(Items from a dataset)

********

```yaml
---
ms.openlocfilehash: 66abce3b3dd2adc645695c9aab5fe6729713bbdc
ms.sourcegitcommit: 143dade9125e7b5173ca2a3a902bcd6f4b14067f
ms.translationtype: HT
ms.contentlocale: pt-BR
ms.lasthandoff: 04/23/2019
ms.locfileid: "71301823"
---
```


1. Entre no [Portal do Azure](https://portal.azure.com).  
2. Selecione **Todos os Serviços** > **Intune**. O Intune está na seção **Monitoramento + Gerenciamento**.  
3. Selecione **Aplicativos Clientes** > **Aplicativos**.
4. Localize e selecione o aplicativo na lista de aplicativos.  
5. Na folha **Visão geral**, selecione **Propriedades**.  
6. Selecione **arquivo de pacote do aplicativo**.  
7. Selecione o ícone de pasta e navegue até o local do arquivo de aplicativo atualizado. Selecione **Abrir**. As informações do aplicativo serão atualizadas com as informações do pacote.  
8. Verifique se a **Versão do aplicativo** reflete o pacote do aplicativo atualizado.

********

What to produce — Every record above must be repeated word for word.

Solution for this exercise —
```yaml
---
ms.openlocfilehash: 66abce3b3dd2adc645695c9aab5fe6729713bbdc
ms.sourcegitcommit: 143dade9125e7b5173ca2a3a902bcd6f4b14067f
ms.translationtype: HT
ms.contentlocale: pt-BR
ms.lasthandoff: 04/23/2019
ms.locfileid: "71301823"
---
```


1. Entre no [Portal do Azure](https://portal.azure.com).  
2. Selecione **Todos os Serviços** > **Intune**. O Intune está na seção **Monitoramento + Gerenciamento**.  
3. Selecione **Aplicativos Clientes** > **Aplicativos**.
4. Localize e selecione o aplicativo na lista de aplicativos.  
5. Na folha **Visão geral**, selecione **Propriedades**.  
6. Selecione **arquivo de pacote do aplicativo**.  
7. Selecione o ícone de pasta e navegue até o local do arquivo de aplicativo atualizado. Selecione **Abrir**. As informações do aplicativo serão atualizadas com as informações do pacote.  
8. Verifique se a **Versão do aplicativo** reflete o pacote do aplicativo atualizado.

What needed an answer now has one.